***** The input *****

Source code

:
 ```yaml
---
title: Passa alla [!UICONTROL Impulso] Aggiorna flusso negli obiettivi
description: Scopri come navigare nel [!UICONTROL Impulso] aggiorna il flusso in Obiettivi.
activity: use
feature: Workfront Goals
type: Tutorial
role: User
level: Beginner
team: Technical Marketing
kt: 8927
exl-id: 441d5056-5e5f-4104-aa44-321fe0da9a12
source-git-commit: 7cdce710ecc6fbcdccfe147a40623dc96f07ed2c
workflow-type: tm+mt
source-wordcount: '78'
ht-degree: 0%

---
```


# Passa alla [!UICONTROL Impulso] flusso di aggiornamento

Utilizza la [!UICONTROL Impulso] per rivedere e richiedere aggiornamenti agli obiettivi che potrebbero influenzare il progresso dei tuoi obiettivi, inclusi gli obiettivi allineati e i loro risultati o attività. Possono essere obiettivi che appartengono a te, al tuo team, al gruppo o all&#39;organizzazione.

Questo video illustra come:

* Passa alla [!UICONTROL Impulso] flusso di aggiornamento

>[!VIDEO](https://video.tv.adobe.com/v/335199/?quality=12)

*****

Task statement -
Scan the listing for the string "Passa", then copy every line where it appears.

Solution below -
title: Passa alla [!UICONTROL Impulso] Aggiorna flusso negli obiettivi
# Passa alla [!UICONTROL Impulso] flusso di aggiornamento
* Passa alla [!UICONTROL Impulso] flusso di aggiornamento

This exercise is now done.